## DATA TO EXAMINE
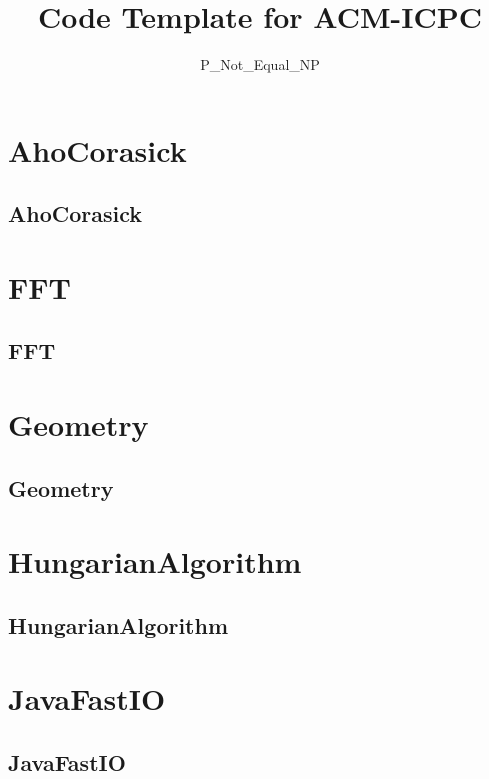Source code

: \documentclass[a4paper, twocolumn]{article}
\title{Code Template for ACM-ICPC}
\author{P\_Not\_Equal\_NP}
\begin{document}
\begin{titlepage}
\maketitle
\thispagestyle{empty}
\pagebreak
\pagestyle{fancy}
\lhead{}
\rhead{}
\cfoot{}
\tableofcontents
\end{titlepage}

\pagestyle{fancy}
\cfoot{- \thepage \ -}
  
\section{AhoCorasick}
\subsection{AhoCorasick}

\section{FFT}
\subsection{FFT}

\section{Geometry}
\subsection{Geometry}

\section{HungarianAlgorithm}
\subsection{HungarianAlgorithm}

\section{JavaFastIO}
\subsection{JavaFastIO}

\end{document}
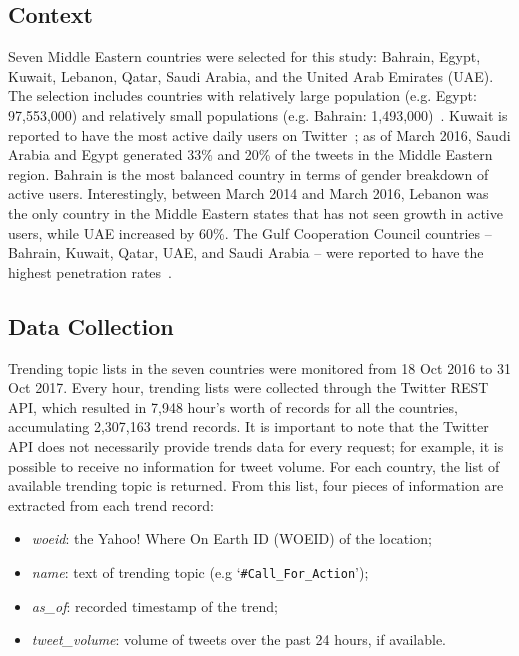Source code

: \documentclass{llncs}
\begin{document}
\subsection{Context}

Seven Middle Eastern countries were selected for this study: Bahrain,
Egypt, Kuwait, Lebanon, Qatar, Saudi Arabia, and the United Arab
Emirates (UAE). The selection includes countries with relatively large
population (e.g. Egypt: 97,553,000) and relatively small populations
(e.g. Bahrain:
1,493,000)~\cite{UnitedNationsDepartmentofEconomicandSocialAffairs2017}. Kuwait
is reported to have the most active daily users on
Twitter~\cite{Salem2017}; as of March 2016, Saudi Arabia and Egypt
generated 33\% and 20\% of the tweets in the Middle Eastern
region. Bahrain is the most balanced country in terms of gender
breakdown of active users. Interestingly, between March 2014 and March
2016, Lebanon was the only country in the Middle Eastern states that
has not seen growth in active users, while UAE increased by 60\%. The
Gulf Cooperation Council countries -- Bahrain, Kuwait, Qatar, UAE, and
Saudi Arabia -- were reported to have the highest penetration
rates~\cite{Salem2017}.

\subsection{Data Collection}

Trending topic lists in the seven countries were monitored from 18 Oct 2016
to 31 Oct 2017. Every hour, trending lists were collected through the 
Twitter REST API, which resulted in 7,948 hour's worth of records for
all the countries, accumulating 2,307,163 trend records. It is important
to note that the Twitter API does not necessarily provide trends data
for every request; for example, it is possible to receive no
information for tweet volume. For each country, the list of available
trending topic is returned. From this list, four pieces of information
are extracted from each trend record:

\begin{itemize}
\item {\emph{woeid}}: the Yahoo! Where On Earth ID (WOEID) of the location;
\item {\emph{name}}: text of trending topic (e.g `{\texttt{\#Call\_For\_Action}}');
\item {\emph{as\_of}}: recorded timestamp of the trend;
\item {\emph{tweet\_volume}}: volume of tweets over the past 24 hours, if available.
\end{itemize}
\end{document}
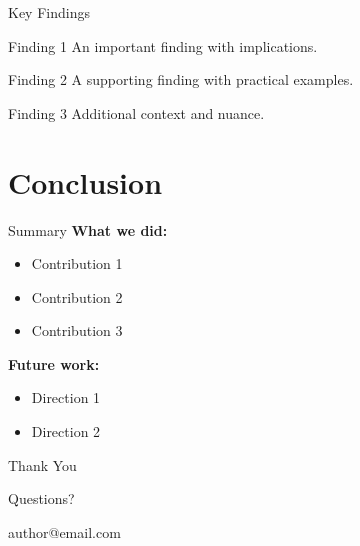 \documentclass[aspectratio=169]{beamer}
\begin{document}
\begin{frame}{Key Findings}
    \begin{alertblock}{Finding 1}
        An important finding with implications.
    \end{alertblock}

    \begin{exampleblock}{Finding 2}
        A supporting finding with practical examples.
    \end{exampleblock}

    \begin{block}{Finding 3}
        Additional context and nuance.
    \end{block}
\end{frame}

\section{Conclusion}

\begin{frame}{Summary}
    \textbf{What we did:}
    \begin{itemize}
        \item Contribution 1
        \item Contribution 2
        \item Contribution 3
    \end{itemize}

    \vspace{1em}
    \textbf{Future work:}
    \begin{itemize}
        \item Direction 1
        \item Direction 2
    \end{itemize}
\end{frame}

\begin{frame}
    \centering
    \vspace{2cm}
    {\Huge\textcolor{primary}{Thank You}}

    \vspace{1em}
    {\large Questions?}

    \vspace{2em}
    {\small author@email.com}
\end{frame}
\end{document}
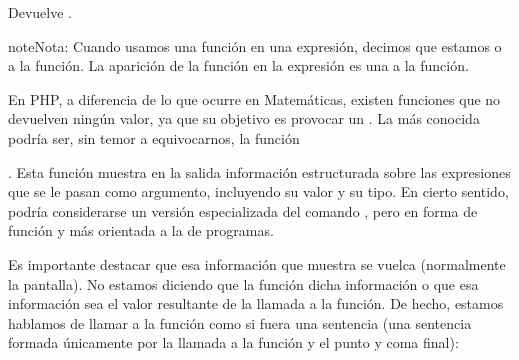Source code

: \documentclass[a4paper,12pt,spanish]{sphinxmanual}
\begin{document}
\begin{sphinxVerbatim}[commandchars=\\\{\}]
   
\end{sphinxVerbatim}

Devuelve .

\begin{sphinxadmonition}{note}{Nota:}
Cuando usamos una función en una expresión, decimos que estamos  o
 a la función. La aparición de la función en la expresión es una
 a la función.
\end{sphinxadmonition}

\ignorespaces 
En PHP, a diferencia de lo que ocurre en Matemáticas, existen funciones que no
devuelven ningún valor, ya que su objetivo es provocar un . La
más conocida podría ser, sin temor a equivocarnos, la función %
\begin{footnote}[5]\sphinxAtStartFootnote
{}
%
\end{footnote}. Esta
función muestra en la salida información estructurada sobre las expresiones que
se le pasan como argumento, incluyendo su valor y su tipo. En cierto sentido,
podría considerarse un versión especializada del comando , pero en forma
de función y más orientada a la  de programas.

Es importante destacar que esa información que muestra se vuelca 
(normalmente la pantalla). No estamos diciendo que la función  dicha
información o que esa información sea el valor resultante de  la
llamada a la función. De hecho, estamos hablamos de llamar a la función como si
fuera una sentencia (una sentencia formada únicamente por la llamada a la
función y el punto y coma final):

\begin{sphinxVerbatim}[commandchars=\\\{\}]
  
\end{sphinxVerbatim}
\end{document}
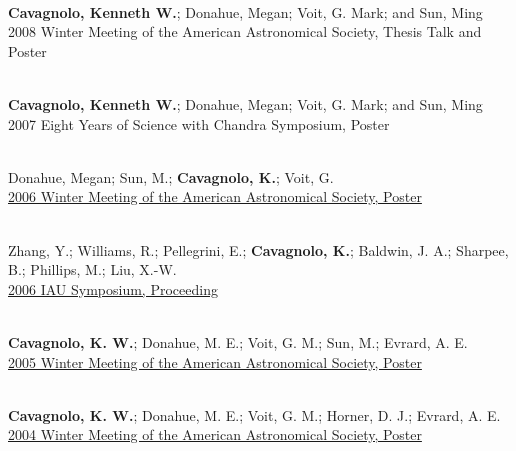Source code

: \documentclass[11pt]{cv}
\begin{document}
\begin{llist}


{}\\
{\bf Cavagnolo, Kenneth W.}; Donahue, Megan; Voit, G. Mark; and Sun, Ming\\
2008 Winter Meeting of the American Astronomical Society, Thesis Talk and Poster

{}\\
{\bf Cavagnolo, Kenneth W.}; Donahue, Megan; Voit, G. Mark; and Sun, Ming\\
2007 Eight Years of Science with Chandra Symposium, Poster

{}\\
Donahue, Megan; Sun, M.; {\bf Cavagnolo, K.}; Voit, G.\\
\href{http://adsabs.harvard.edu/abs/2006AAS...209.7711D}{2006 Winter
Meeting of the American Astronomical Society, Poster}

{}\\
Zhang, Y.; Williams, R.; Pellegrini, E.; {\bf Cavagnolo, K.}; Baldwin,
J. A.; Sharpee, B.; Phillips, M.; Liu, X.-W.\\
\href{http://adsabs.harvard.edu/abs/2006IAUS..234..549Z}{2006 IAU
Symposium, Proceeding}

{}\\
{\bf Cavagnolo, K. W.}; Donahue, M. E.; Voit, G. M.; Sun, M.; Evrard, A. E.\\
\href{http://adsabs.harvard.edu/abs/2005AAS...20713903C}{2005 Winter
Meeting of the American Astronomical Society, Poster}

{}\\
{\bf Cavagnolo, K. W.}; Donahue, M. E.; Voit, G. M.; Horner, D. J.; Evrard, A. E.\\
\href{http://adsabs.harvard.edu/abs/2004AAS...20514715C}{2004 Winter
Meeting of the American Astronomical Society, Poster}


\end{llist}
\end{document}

---

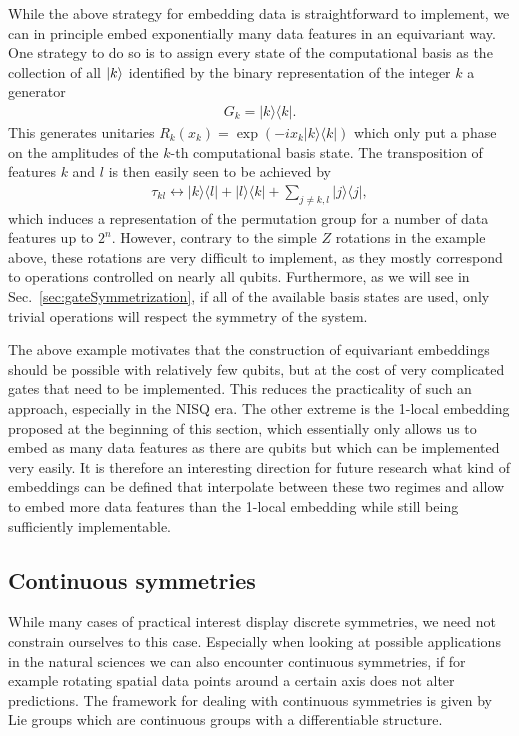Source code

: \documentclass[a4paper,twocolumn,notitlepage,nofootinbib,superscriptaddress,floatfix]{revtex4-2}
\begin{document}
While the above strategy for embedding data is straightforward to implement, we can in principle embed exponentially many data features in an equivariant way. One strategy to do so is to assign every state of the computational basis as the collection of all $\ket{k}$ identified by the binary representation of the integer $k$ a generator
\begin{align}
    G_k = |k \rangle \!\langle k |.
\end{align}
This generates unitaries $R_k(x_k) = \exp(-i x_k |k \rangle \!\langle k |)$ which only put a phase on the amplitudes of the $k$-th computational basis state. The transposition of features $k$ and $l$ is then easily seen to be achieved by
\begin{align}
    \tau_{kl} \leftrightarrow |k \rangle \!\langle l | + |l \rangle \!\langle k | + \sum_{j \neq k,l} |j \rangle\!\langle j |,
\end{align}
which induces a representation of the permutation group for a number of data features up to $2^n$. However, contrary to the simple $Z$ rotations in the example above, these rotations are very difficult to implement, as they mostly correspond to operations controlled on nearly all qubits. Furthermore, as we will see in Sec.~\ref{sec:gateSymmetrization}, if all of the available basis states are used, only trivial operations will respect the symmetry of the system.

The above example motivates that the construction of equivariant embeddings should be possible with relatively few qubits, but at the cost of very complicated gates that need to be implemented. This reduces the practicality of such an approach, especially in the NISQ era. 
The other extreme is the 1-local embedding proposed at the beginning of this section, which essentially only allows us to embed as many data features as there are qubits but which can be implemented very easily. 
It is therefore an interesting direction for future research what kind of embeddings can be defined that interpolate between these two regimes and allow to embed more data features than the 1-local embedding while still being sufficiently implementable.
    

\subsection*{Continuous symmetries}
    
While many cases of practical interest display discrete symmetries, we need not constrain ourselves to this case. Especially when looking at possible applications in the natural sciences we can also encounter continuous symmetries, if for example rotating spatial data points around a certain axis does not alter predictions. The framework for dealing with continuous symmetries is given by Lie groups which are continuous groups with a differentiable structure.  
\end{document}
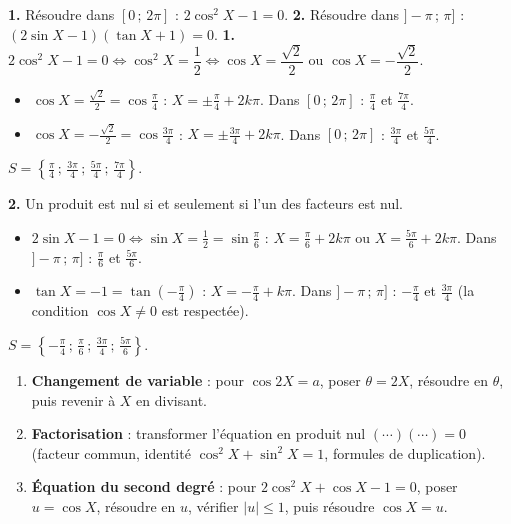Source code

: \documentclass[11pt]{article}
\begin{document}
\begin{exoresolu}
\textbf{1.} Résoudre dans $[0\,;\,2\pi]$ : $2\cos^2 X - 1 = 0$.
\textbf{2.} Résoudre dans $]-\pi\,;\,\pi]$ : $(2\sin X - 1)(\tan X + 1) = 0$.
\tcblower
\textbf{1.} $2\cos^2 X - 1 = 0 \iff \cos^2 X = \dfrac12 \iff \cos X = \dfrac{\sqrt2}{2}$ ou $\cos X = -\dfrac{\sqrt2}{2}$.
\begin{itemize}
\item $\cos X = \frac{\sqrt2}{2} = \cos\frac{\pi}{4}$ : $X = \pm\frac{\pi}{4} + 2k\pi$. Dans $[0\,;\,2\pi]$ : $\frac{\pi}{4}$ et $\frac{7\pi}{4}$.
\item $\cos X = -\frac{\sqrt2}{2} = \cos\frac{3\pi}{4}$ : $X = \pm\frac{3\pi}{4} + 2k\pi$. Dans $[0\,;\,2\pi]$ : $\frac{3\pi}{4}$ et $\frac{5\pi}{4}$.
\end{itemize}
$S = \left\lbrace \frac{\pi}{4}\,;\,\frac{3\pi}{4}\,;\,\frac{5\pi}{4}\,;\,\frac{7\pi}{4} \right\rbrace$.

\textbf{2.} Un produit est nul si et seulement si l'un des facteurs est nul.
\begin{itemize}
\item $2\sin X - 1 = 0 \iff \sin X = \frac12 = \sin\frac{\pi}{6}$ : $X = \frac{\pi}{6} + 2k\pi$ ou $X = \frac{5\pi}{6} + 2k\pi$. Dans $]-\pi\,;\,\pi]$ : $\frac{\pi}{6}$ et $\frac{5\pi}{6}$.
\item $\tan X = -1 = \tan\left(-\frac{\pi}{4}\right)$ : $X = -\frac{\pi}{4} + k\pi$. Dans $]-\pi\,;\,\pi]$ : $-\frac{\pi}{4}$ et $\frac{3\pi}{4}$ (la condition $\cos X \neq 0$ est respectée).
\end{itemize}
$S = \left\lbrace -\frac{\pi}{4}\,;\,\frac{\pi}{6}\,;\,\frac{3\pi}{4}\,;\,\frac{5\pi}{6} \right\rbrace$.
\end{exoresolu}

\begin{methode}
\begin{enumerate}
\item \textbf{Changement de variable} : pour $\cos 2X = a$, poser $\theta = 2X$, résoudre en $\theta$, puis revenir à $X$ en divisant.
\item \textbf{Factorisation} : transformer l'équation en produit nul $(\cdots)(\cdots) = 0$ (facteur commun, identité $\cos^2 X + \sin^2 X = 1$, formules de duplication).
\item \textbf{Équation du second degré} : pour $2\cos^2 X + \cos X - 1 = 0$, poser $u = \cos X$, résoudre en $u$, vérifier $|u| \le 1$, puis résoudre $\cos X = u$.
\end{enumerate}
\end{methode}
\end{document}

---

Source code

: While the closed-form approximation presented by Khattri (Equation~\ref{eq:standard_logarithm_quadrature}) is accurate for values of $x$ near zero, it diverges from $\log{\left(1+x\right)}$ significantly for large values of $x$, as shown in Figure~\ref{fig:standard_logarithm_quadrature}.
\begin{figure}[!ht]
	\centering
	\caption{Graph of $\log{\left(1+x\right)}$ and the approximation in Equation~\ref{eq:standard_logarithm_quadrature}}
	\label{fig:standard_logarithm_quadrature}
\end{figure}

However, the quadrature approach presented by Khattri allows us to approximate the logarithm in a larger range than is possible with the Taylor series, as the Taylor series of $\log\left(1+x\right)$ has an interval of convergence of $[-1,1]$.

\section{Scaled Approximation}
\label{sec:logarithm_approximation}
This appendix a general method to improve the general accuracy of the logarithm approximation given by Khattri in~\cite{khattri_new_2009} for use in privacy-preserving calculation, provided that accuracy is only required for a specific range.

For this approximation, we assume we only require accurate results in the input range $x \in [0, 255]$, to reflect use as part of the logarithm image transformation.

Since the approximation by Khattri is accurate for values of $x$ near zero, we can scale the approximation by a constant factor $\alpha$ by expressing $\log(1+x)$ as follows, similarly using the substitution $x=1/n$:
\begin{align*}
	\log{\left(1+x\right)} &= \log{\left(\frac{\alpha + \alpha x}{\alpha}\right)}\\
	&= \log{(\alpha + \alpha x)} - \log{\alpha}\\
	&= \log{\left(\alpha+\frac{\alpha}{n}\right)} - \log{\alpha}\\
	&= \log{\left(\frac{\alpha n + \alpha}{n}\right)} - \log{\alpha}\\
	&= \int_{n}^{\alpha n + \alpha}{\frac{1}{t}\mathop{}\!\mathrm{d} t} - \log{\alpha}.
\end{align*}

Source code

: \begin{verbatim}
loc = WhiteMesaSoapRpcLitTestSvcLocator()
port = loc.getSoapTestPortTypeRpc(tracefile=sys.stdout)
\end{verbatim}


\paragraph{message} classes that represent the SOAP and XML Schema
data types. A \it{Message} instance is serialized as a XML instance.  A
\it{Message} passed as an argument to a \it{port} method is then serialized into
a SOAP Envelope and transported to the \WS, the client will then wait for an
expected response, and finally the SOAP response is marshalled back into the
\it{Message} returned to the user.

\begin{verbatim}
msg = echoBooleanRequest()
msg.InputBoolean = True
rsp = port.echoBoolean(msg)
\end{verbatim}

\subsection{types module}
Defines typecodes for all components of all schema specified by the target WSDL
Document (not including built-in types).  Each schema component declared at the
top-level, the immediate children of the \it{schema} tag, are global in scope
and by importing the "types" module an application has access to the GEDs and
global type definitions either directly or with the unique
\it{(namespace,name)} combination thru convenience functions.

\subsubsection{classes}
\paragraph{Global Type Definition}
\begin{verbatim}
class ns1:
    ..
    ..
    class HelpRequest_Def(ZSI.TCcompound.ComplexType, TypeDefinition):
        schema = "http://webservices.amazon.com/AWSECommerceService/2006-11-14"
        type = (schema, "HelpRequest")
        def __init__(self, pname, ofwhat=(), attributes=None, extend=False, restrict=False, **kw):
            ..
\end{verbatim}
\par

## WHAT THE EXERCISE ASKS
Find the lines above that hold "country", then copy each of them.

## RESPONSE TO THE EXERCISE
region. Bahrain is the most balanced country in terms of gender
2016, Lebanon was the only country in the Middle Eastern states that
information for tweet volume. For each country, the list of available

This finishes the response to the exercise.